Records from a data collection:

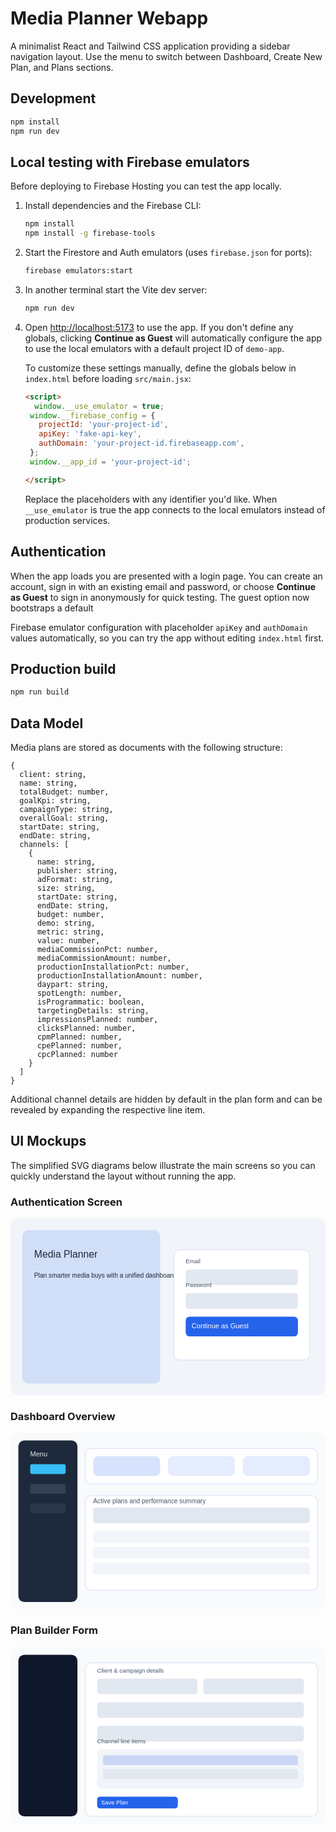 # Media Planner Webapp


A minimalist React and Tailwind CSS application providing a sidebar navigation layout.
Use the menu to switch between Dashboard, Create New Plan, and Plans sections.


## Development

```bash
npm install
npm run dev
```


## Local testing with Firebase emulators

Before deploying to Firebase Hosting you can test the app locally.

1. Install dependencies and the Firebase CLI:

   ```bash
   npm install
   npm install -g firebase-tools
   ```

2. Start the Firestore and Auth emulators (uses `firebase.json` for ports):

   ```bash
   firebase emulators:start
   ```

3. In another terminal start the Vite dev server:

   ```bash
   npm run dev
   ```


4. Open <http://localhost:5173> to use the app. If you don't define any globals,
   clicking **Continue as Guest** will automatically configure the app to use the
   local emulators with a default project ID of `demo-app`.

   To customize these settings manually, define the globals below in `index.html`
   before loading `src/main.jsx`:


   ```html
   <script>
     window.__use_emulator = true;
    window.__firebase_config = {
      projectId: 'your-project-id',
      apiKey: 'fake-api-key',
      authDomain: 'your-project-id.firebaseapp.com',
    };
    window.__app_id = 'your-project-id';

   </script>
   ```

   Replace the placeholders with any identifier you'd like. When `__use_emulator` is
   true the app connects to the local emulators instead of production services.

## Authentication

When the app loads you are presented with a login page. You can create an account,
sign in with an existing email and password, or choose **Continue as Guest** to
sign in anonymously for quick testing. The guest option now bootstraps a default

Firebase emulator configuration with placeholder `apiKey` and `authDomain`
values automatically, so you can try the app without editing `index.html` first.


## Production build

```bash
npm run build
```

## Data Model

Media plans are stored as documents with the following structure:

```
{
  client: string,
  name: string,
  totalBudget: number,
  goalKpi: string,
  campaignType: string,
  overallGoal: string,
  startDate: string,
  endDate: string,
  channels: [
    {
      name: string,
      publisher: string,
      adFormat: string,
      size: string,
      startDate: string,
      endDate: string,
      budget: number,
      demo: string,
      metric: string,
      value: number,
      mediaCommissionPct: number,
      mediaCommissionAmount: number,
      productionInstallationPct: number,
      productionInstallationAmount: number,
      daypart: string,
      spotLength: number,
      isProgrammatic: boolean,
      targetingDetails: string,
      impressionsPlanned: number,
      clicksPlanned: number,
      cpmPlanned: number,
      cpePlanned: number,
      cpcPlanned: number
    }
  ]
}
```

Additional channel details are hidden by default in the plan form and can be
revealed by expanding the respective line item.

## UI Mockups

The simplified SVG diagrams below illustrate the main screens so you can quickly
understand the layout without running the app.

### Authentication Screen

<svg viewBox="0 0 640 360" xmlns="http://www.w3.org/2000/svg" role="img" aria-labelledby="authTitle authDesc">
  <title id="authTitle">Authentication screen mockup</title>
  <desc id="authDesc">Two column layout showing branding card and sign-in form</desc>
  <rect width="640" height="360" rx="16" fill="#f1f5f9"/>
  <rect x="24" y="24" width="280" height="312" rx="12" fill="#2563eb" opacity="0.16"/>
  <text x="48" y="80" font-family="Arial, Helvetica, sans-serif" font-size="20" fill="#1e293b">Media Planner</text>
  <text x="48" y="120" font-family="Arial, Helvetica, sans-serif" font-size="13" fill="#1e293b">Plan smarter media buys with a unified dashboard.</text>
  <rect x="332" y="64" width="276" height="224" rx="12" fill="#ffffff" stroke="#cbd5f5"/>
  <rect x="356" y="104" width="228" height="32" rx="6" fill="#e2e8f0"/>
  <rect x="356" y="152" width="228" height="32" rx="6" fill="#e2e8f0"/>
  <rect x="356" y="200" width="228" height="40" rx="8" fill="#2563eb"/>
  <text x="368" y="224" font-family="Arial, Helvetica, sans-serif" font-size="14" fill="#ffffff">Continue as Guest</text>
  <text x="356" y="92" font-family="Arial, Helvetica, sans-serif" font-size="12" fill="#475569">Email</text>
  <text x="356" y="140" font-family="Arial, Helvetica, sans-serif" font-size="12" fill="#475569">Password</text>
</svg>

### Dashboard Overview

<svg viewBox="0 0 640 360" xmlns="http://www.w3.org/2000/svg" role="img" aria-labelledby="dashTitle dashDesc">
  <title id="dashTitle">Dashboard layout mockup</title>
  <desc id="dashDesc">Sidebar navigation with header cards and channel table</desc>
  <rect width="640" height="360" rx="16" fill="#f8fafc"/>
  <rect x="16" y="16" width="120" height="328" rx="12" fill="#1e293b"/>
  <rect x="40" y="64" width="72" height="20" rx="4" fill="#38bdf8"/>
  <rect x="40" y="104" width="72" height="20" rx="4" fill="#334155"/>
  <rect x="40" y="144" width="72" height="20" rx="4" fill="#334155" opacity="0.6"/>
  <text x="40" y="48" font-family="Arial, Helvetica, sans-serif" font-size="14" fill="#e2e8f0">Menu</text>
  <rect x="152" y="32" width="472" height="72" rx="12" fill="#ffffff" stroke="#cbd5f5"/>
  <rect x="168" y="48" width="136" height="40" rx="10" fill="#2563eb" opacity="0.18"/>
  <rect x="320" y="48" width="136" height="40" rx="10" fill="#2563eb" opacity="0.12"/>
  <rect x="472" y="48" width="136" height="40" rx="10" fill="#2563eb" opacity="0.12"/>
  <rect x="152" y="128" width="472" height="192" rx="12" fill="#ffffff" stroke="#cbd5f5"/>
  <rect x="168" y="152" width="440" height="32" rx="6" fill="#e2e8f0"/>
  <rect x="168" y="200" width="440" height="24" rx="4" fill="#f1f5f9"/>
  <rect x="168" y="232" width="440" height="24" rx="4" fill="#f1f5f9"/>
  <rect x="168" y="264" width="440" height="24" rx="4" fill="#f1f5f9"/>
  <text x="168" y="144" font-family="Arial, Helvetica, sans-serif" font-size="13" fill="#475569">Active plans and performance summary</text>
</svg>

### Plan Builder Form

<svg viewBox="0 0 640 360" xmlns="http://www.w3.org/2000/svg" role="img" aria-labelledby="formTitle formDesc">
  <title id="formTitle">Plan creation form mockup</title>
  <desc id="formDesc">Scrollable form fields with expandable channel details</desc>
  <rect width="640" height="360" rx="16" fill="#f8fafc"/>
  <rect x="16" y="16" width="120" height="328" rx="12" fill="#0f172a"/>
  <rect x="152" y="32" width="472" height="312" rx="12" fill="#ffffff" stroke="#cbd5f5"/>
  <rect x="176" y="64" width="204" height="32" rx="6" fill="#e2e8f0"/>
  <rect x="392" y="64" width="204" height="32" rx="6" fill="#e2e8f0"/>
  <rect x="176" y="112" width="420" height="32" rx="6" fill="#e2e8f0"/>
  <rect x="176" y="160" width="420" height="32" rx="6" fill="#e2e8f0"/>
  <rect x="176" y="208" width="420" height="80" rx="8" fill="#f1f5f9"/>
  <rect x="188" y="220" width="396" height="20" rx="4" fill="#cbd5f5"/>
  <rect x="188" y="248" width="396" height="20" rx="4" fill="#e2e8f0"/>
  <rect x="176" y="304" width="164" height="24" rx="6" fill="#2563eb"/>
  <text x="184" y="320" font-family="Arial, Helvetica, sans-serif" font-size="12" fill="#ffffff">Save Plan</text>
  <text x="176" y="52" font-family="Arial, Helvetica, sans-serif" font-size="12" fill="#475569">Client &amp; campaign details</text>
  <text x="176" y="196" font-family="Arial, Helvetica, sans-serif" font-size="12" fill="#475569">Channel line items</text>
</svg>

HOW TO COMPLETE THIS TASK:
An exact copy of the entries above, with no pictures, is the required answer.

FINISHED TASK:
 # Media Planner Webapp


A minimalist React and Tailwind CSS application providing a sidebar navigation layout.
Use the menu to switch between Dashboard, Create New Plan, and Plans sections.


## Development

```bash
npm install
npm run dev
```


## Local testing with Firebase emulators

Before deploying to Firebase Hosting you can test the app locally.

1. Install dependencies and the Firebase CLI:

   ```bash
   npm install
   npm install -g firebase-tools
   ```

2. Start the Firestore and Auth emulators (uses `firebase.json` for ports):

   ```bash
   firebase emulators:start
   ```

3. In another terminal start the Vite dev server:

   ```bash
   npm run dev
   ```


4. Open <http://localhost:5173> to use the app. If you don't define any globals,
   clicking **Continue as Guest** will automatically configure the app to use the
   local emulators with a default project ID of `demo-app`.

   To customize these settings manually, define the globals below in `index.html`
   before loading `src/main.jsx`:


   ```html
   <script>
     window.__use_emulator = true;
    window.__firebase_config = {
      projectId: 'your-project-id',
      apiKey: 'fake-api-key',
      authDomain: 'your-project-id.firebaseapp.com',
    };
    window.__app_id = 'your-project-id';

   </script>
   ```

   Replace the placeholders with any identifier you'd like. When `__use_emulator` is
   true the app connects to the local emulators instead of production services.

## Authentication

When the app loads you are presented with a login page. You can create an account,
sign in with an existing email and password, or choose **Continue as Guest** to
sign in anonymously for quick testing. The guest option now bootstraps a default

Firebase emulator configuration with placeholder `apiKey` and `authDomain`
values automatically, so you can try the app without editing `index.html` first.


## Production build

```bash
npm run build
```

## Data Model

Media plans are stored as documents with the following structure:

```
{
  client: string,
  name: string,
  totalBudget: number,
  goalKpi: string,
  campaignType: string,
  overallGoal: string,
  startDate: string,
  endDate: string,
  channels: [
    {
      name: string,
      publisher: string,
      adFormat: string,
      size: string,
      startDate: string,
      endDate: string,
      budget: number,
      demo: string,
      metric: string,
      value: number,
      mediaCommissionPct: number,
      mediaCommissionAmount: number,
      productionInstallationPct: number,
      productionInstallationAmount: number,
      daypart: string,
      spotLength: number,
      isProgrammatic: boolean,
      targetingDetails: string,
      impressionsPlanned: number,
      clicksPlanned: number,
      cpmPlanned: number,
      cpePlanned: number,
      cpcPlanned: number
    }
  ]
}
```

Additional channel details are hidden by default in the plan form and can be
revealed by expanding the respective line item.

## UI Mockups

The simplified SVG diagrams below illustrate the main screens so you can quickly
understand the layout without running the app.

### Authentication Screen

<svg viewBox="0 0 640 360" xmlns="http://www.w3.org/2000/svg" role="img" aria-labelledby="authTitle authDesc">
  <title id="authTitle">Authentication screen mockup</title>
  <desc id="authDesc">Two column layout showing branding card and sign-in form</desc>
  <rect width="640" height="360" rx="16" fill="#f1f5f9"/>
  <rect x="24" y="24" width="280" height="312" rx="12" fill="#2563eb" opacity="0.16"/>
  <text x="48" y="80" font-family="Arial, Helvetica, sans-serif" font-size="20" fill="#1e293b">Media Planner</text>
  <text x="48" y="120" font-family="Arial, Helvetica, sans-serif" font-size="13" fill="#1e293b">Plan smarter media buys with a unified dashboard.</text>
  <rect x="332" y="64" width="276" height="224" rx="12" fill="#ffffff" stroke="#cbd5f5"/>
  <rect x="356" y="104" width="228" height="32" rx="6" fill="#e2e8f0"/>
  <rect x="356" y="152" width="228" height="32" rx="6" fill="#e2e8f0"/>
  <rect x="356" y="200" width="228" height="40" rx="8" fill="#2563eb"/>
  <text x="368" y="224" font-family="Arial, Helvetica, sans-serif" font-size="14" fill="#ffffff">Continue as Guest</text>
  <text x="356" y="92" font-family="Arial, Helvetica, sans-serif" font-size="12" fill="#475569">Email</text>
  <text x="356" y="140" font-family="Arial, Helvetica, sans-serif" font-size="12" fill="#475569">Password</text>
</svg>

### Dashboard Overview

<svg viewBox="0 0 640 360" xmlns="http://www.w3.org/2000/svg" role="img" aria-labelledby="dashTitle dashDesc">
  <title id="dashTitle">Dashboard layout mockup</title>
  <desc id="dashDesc">Sidebar navigation with header cards and channel table</desc>
  <rect width="640" height="360" rx="16" fill="#f8fafc"/>
  <rect x="16" y="16" width="120" height="328" rx="12" fill="#1e293b"/>
  <rect x="40" y="64" width="72" height="20" rx="4" fill="#38bdf8"/>
  <rect x="40" y="104" width="72" height="20" rx="4" fill="#334155"/>
  <rect x="40" y="144" width="72" height="20" rx="4" fill="#334155" opacity="0.6"/>
  <text x="40" y="48" font-family="Arial, Helvetica, sans-serif" font-size="14" fill="#e2e8f0">Menu</text>
  <rect x="152" y="32" width="472" height="72" rx="12" fill="#ffffff" stroke="#cbd5f5"/>
  <rect x="168" y="48" width="136" height="40" rx="10" fill="#2563eb" opacity="0.18"/>
  <rect x="320" y="48" width="136" height="40" rx="10" fill="#2563eb" opacity="0.12"/>
  <rect x="472" y="48" width="136" height="40" rx="10" fill="#2563eb" opacity="0.12"/>
  <rect x="152" y="128" width="472" height="192" rx="12" fill="#ffffff" stroke="#cbd5f5"/>
  <rect x="168" y="152" width="440" height="32" rx="6" fill="#e2e8f0"/>
  <rect x="168" y="200" width="440" height="24" rx="4" fill="#f1f5f9"/>
  <rect x="168" y="232" width="440" height="24" rx="4" fill="#f1f5f9"/>
  <rect x="168" y="264" width="440" height="24" rx="4" fill="#f1f5f9"/>
  <text x="168" y="144" font-family="Arial, Helvetica, sans-serif" font-size="13" fill="#475569">Active plans and performance summary</text>
</svg>

### Plan Builder Form

<svg viewBox="0 0 640 360" xmlns="http://www.w3.org/2000/svg" role="img" aria-labelledby="formTitle formDesc">
  <title id="formTitle">Plan creation form mockup</title>
  <desc id="formDesc">Scrollable form fields with expandable channel details</desc>
  <rect width="640" height="360" rx="16" fill="#f8fafc"/>
  <rect x="16" y="16" width="120" height="328" rx="12" fill="#0f172a"/>
  <rect x="152" y="32" width="472" height="312" rx="12" fill="#ffffff" stroke="#cbd5f5"/>
  <rect x="176" y="64" width="204" height="32" rx="6" fill="#e2e8f0"/>
  <rect x="392" y="64" width="204" height="32" rx="6" fill="#e2e8f0"/>
  <rect x="176" y="112" width="420" height="32" rx="6" fill="#e2e8f0"/>
  <rect x="176" y="160" width="420" height="32" rx="6" fill="#e2e8f0"/>
  <rect x="176" y="208" width="420" height="80" rx="8" fill="#f1f5f9"/>
  <rect x="188" y="220" width="396" height="20" rx="4" fill="#cbd5f5"/>
  <rect x="188" y="248" width="396" height="20" rx="4" fill="#e2e8f0"/>
  <rect x="176" y="304" width="164" height="24" rx="6" fill="#2563eb"/>
  <text x="184" y="320" font-family="Arial, Helvetica, sans-serif" font-size="12" fill="#ffffff">Save Plan</text>
  <text x="176" y="52" font-family="Arial, Helvetica, sans-serif" font-size="12" fill="#475569">Client &amp; campaign details</text>
  <text x="176" y="196" font-family="Arial, Helvetica, sans-serif" font-size="12" fill="#475569">Channel line items</text>
</svg>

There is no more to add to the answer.